»»

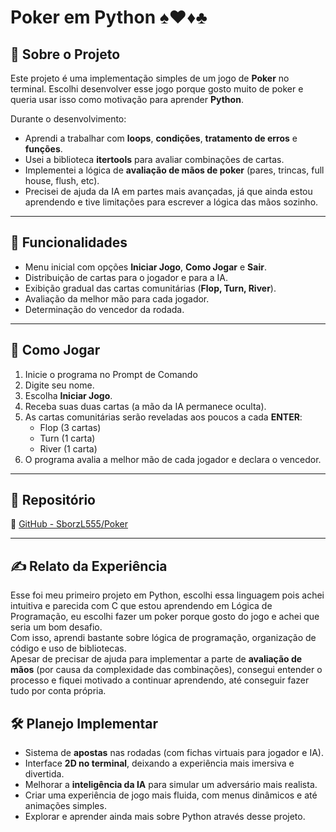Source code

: # Poker em Python ♠♥♦♣

## 📌 Sobre o Projeto
Este projeto é uma implementação simples de um jogo de **Poker** no terminal.
Escolhi desenvolver esse jogo porque gosto muito de poker e queria usar isso como motivação para aprender **Python**.

Durante o desenvolvimento:
- Aprendi a trabalhar com **loops**, **condições**, **tratamento de erros** e **funções**.
- Usei a biblioteca **itertools** para avaliar combinações de cartas.
- Implementei a lógica de **avaliação de mãos de poker** (pares, trincas, full house, flush, etc).
- Precisei de ajuda da IA em partes mais avançadas, já que ainda estou aprendendo e tive limitações para escrever a lógica das mãos sozinho.

---

## 🚀 Funcionalidades
- Menu inicial com opções **Iniciar Jogo**, **Como Jogar** e **Sair**.
- Distribuição de cartas para o jogador e para a IA.
- Exibição gradual das cartas comunitárias (**Flop, Turn, River**).
- Avaliação da melhor mão para cada jogador.
- Determinação do vencedor da rodada.

---

## 📖 Como Jogar
1. Inicie o programa no Prompt de Comando
2. Digite seu nome.
3. Escolha **Iniciar Jogo**.
4. Receba suas duas cartas (a mão da IA permanece oculta).
5. As cartas comunitárias serão reveladas aos poucos a cada **ENTER**:
   - Flop (3 cartas)
   - Turn (1 carta)
   - River (1 carta)
6. O programa avalia a melhor mão de cada jogador e declara o vencedor.

---

## 📂 Repositório
🔗 [GitHub - SborzL555/Poker](https://github.com/SborzL555/Poker)

---

## ✍️ Relato da Experiência
Esse foi meu primeiro projeto em Python, escolhi essa linguagem pois achei intuitiva e parecida com C que estou aprendendo em Lógica de Programação, eu escolhi fazer um poker porque gosto do jogo e achei que seria um bom desafio.  
Com isso, aprendi bastante sobre lógica de programação, organização de código e uso de bibliotecas.  
Apesar de precisar de ajuda para implementar a parte de **avaliação de mãos** (por causa da complexidade das combinações), consegui entender o processo e fiquei motivado a continuar aprendendo, até conseguir fazer tudo por conta própria.

## 🛠️ Planejo Implementar 
- Sistema de **apostas** nas rodadas (com fichas virtuais para jogador e IA).  
- Interface **2D no terminal**, deixando a experiência mais imersiva e divertida.  
- Melhorar a **inteligência da IA** para simular um adversário mais realista.
- Criar uma experiência de jogo mais fluida, com menus dinâmicos e até animações simples.
- Explorar e aprender ainda mais sobre Python através desse projeto.



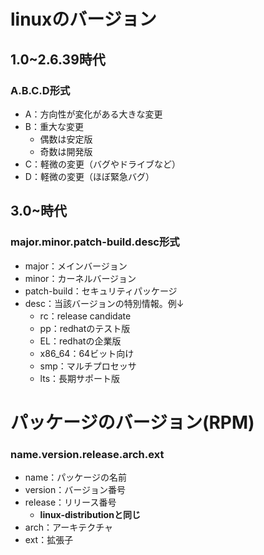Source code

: # linuxのバージョン



## 1.0~2.6.39時代



### A.B.C.D形式

 - A：方向性が変化がある大きな変更
 - B：重大な変更
   - 偶数は安定版
   - 奇数は開発版
 - C：軽微の変更（バグやドライブなど）
 - D：軽微の変更（ほぼ緊急バグ）



## 3.0~時代


### major.minor.patch-build.desc形式

 - major：メインバージョン
 - minor：カーネルバージョン
 - patch-build：セキュリティパッケージ
 - desc：当該バージョンの特別情報。例↓ 
   - rc：release candidate
   - pp：redhatのテスト版
   - EL：redhatの企業版
   - x86_64：64ビット向け
   - smp：マルチプロセッサ
   - lts：長期サポート版



# パッケージのバージョン(RPM)



### name.version.release.arch.ext

 - name：パッケージの名前
 - version：バージョン番号
 - release：リリース番号
   - **linux-distributionと同じ**
 - arch：アーキテクチャ
 - ext：拡張子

««

Nothing but the lines from the one with "## 📖 Como Jogar" to the one with "# パッケージのバージョン(RPM)" above, both included, should be transcribed, exactly and without pictures.

## 📖 Como Jogar
1. Inicie o programa no Prompt de Comando
2. Digite seu nome.
3. Escolha **Iniciar Jogo**.
4. Receba suas duas cartas (a mão da IA permanece oculta).
5. As cartas comunitárias serão reveladas aos poucos a cada **ENTER**:
   - Flop (3 cartas)
   - Turn (1 carta)
   - River (1 carta)
6. O programa avalia a melhor mão de cada jogador e declara o vencedor.

---

## 📂 Repositório
🔗 [GitHub - SborzL555/Poker](https://github.com/SborzL555/Poker)

---

## ✍️ Relato da Experiência
Esse foi meu primeiro projeto em Python, escolhi essa linguagem pois achei intuitiva e parecida com C que estou aprendendo em Lógica de Programação, eu escolhi fazer um poker porque gosto do jogo e achei que seria um bom desafio.  
Com isso, aprendi bastante sobre lógica de programação, organização de código e uso de bibliotecas.  
Apesar de precisar de ajuda para implementar a parte de **avaliação de mãos** (por causa da complexidade das combinações), consegui entender o processo e fiquei motivado a continuar aprendendo, até conseguir fazer tudo por conta própria.

## 🛠️ Planejo Implementar 
- Sistema de **apostas** nas rodadas (com fichas virtuais para jogador e IA).  
- Interface **2D no terminal**, deixando a experiência mais imersiva e divertida.  
- Melhorar a **inteligência da IA** para simular um adversário mais realista.
- Criar uma experiência de jogo mais fluida, com menus dinâmicos e até animações simples.
- Explorar e aprender ainda mais sobre Python através desse projeto.



Source code

: # linuxのバージョン



## 1.0~2.6.39時代



### A.B.C.D形式

 - A：方向性が変化がある大きな変更
 - B：重大な変更
   - 偶数は安定版
   - 奇数は開発版
 - C：軽微の変更（バグやドライブなど）
 - D：軽微の変更（ほぼ緊急バグ）



## 3.0~時代


### major.minor.patch-build.desc形式

 - major：メインバージョン
 - minor：カーネルバージョン
 - patch-build：セキュリティパッケージ
 - desc：当該バージョンの特別情報。例↓ 
   - rc：release candidate
   - pp：redhatのテスト版
   - EL：redhatの企業版
   - x86_64：64ビット向け
   - smp：マルチプロセッサ
   - lts：長期サポート版



# パッケージのバージョン(RPM)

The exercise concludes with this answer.